Her story is familiar to Sister Mary O’Donovan, vocation director for the Carmelite Sisters for the Aged and Infirm. In a time when Christianity is on the decline and the religiously unaffiliated, known by pollsters as “nones,” are on the rise, “a lot of young people don’t have meaning in life,” said O’Donovan.
“There is a very great hunger out there. They’re really searching. Some know what they are searching for. Some don’t. Sometimes they are just waiting to be asked, ‘Did you ever think of religious life?’”
Nobody asked Davis. Not long after her conversion, however, “all of a sudden, the idea came to me: Well, you could be a sister,” she said.

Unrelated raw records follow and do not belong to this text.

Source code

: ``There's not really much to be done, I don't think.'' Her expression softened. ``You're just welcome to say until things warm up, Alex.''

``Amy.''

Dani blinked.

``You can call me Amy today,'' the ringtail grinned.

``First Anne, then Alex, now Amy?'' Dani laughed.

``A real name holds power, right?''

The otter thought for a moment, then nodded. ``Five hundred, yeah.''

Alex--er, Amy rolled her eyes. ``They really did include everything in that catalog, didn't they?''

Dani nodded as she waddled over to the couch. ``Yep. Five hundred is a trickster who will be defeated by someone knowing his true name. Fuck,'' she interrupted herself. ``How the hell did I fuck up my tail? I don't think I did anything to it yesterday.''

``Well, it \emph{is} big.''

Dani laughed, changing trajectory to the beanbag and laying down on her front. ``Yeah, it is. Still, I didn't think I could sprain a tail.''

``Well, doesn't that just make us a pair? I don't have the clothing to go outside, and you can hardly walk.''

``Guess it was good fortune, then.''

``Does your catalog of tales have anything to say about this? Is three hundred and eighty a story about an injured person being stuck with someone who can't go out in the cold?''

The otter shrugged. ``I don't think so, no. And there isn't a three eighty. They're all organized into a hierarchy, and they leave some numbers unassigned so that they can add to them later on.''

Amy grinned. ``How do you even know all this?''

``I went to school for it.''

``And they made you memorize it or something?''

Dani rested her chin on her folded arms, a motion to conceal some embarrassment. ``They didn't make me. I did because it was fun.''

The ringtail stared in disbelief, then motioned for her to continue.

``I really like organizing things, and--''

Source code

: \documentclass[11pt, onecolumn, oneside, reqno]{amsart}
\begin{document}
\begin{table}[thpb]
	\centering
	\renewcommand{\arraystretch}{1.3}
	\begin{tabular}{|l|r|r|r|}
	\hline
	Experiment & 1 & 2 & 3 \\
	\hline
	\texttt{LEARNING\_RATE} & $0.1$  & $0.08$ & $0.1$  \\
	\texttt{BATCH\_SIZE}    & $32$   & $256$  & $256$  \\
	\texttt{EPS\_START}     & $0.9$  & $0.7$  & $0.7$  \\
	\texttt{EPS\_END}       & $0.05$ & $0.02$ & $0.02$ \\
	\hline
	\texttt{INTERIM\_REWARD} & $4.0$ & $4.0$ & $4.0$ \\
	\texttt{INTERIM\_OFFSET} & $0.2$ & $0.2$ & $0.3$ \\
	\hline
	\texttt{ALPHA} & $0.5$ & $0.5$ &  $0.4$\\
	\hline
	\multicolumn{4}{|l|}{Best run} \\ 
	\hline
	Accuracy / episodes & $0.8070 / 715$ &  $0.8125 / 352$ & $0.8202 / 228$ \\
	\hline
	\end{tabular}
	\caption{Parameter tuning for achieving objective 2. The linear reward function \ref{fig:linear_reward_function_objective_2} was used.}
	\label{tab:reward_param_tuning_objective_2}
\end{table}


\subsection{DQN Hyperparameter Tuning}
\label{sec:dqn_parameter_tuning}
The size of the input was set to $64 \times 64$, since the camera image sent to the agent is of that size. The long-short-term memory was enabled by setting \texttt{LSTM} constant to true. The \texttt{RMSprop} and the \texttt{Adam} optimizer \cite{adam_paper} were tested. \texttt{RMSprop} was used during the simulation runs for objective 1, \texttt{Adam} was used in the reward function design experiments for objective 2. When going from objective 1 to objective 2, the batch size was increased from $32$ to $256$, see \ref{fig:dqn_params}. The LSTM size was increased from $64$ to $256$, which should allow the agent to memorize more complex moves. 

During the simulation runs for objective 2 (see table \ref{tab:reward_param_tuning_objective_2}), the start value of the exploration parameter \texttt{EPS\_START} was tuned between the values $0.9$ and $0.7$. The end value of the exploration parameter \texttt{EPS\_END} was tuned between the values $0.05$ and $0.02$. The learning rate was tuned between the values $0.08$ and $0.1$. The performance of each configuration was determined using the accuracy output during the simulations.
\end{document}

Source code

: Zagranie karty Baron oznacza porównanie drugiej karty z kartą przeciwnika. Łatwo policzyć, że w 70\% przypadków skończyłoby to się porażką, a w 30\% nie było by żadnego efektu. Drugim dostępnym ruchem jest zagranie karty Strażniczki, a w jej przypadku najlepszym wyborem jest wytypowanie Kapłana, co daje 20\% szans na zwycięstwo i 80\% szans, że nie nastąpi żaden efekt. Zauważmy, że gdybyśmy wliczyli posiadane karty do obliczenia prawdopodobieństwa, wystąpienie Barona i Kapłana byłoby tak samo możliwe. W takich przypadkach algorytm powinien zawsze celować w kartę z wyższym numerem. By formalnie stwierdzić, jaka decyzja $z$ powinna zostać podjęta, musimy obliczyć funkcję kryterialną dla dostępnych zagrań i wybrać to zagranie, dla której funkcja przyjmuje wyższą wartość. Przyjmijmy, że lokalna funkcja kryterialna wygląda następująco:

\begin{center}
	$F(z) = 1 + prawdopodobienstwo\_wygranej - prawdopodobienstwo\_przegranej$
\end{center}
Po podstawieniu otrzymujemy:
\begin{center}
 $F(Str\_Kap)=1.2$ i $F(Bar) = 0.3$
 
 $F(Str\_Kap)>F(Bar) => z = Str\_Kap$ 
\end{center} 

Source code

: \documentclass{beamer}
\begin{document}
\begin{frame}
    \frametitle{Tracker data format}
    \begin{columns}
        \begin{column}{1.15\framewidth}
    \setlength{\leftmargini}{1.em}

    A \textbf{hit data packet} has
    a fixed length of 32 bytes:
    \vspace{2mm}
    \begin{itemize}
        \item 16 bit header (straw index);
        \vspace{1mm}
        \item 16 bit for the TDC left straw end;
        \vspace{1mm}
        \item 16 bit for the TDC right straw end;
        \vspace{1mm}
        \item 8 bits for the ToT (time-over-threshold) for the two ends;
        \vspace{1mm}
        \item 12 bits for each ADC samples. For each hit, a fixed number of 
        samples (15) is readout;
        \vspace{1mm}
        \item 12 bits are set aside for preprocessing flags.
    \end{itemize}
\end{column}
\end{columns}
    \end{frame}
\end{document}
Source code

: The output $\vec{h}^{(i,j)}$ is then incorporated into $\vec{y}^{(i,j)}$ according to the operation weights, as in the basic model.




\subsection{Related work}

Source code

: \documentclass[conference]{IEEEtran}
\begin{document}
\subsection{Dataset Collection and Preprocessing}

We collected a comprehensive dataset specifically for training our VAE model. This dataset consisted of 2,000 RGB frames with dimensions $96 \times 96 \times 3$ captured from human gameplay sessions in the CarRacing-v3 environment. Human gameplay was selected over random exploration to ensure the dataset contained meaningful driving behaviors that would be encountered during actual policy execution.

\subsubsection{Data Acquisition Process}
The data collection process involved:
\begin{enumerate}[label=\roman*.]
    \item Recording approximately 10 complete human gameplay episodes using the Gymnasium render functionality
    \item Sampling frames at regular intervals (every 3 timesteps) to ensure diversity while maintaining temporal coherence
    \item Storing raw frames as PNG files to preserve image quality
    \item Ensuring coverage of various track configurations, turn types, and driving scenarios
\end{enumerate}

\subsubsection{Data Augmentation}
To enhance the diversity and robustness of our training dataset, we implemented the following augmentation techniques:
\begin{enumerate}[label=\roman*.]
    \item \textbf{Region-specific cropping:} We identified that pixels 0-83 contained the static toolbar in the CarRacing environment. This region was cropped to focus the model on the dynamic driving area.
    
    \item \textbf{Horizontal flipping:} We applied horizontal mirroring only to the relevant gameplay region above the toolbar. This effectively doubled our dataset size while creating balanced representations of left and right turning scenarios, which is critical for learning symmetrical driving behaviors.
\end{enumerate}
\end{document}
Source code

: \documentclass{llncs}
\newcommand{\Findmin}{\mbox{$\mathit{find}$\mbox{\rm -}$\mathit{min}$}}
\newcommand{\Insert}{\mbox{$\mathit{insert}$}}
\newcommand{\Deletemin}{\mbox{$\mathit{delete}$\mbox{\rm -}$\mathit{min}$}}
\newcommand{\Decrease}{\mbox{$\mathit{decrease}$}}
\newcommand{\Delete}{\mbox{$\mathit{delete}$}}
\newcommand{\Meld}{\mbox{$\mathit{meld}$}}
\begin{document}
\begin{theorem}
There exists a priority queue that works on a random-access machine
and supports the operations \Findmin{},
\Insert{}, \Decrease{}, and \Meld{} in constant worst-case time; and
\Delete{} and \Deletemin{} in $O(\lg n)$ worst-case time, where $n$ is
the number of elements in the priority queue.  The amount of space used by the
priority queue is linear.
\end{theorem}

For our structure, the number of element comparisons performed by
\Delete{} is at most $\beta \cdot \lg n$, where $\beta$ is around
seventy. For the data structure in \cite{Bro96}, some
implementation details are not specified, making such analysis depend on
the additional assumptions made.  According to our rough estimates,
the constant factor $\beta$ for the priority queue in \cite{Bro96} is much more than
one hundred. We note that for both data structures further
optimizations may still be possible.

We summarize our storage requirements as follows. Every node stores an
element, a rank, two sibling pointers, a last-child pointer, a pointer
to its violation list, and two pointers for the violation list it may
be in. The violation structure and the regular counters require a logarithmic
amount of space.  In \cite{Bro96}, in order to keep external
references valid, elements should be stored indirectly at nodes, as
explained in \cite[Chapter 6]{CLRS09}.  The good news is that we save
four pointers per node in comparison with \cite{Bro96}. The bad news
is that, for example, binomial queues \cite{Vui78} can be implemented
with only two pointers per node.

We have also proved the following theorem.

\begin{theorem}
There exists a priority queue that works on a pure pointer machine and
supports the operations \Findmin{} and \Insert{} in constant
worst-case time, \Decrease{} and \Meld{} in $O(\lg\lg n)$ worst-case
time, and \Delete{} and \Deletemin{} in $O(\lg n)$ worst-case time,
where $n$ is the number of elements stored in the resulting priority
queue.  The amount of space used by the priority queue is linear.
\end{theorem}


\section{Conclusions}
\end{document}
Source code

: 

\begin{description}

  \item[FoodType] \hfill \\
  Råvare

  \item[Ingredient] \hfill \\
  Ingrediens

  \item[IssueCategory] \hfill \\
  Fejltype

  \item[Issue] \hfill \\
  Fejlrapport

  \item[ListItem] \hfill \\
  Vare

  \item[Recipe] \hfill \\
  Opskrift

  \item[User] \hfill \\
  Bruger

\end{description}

The problem? She wasn’t sure religious sisters were still a thing. Having found, on Google, that they were, she began to contemplate the idea seriously.
Her misgivings revolved mostly around the idea of forfeiting motherhood. “So, I started praying, and asking God: ‘If you want me to be a sister, help me to want it too.’”
Another obstacle was her parents. While they weren’t bothered about her joining the Catholic Church, “becoming a sister was a much bigger deal,” said Davis. “They were so upset.” (They are now on good terms.)
Eventually, after living for a time with a community of religious contemplatives in New Mexico, Davis, working at a local crisis pregnancy center and as a volunteer caregiver for the elderly, realized she was on the right path, she said. “I was so happy, even though I was busy and tired. I loved what I was doing,” she said. “It was then that I realized the way I was trying to serve looked a lot more like a Sister of Christian Charity.”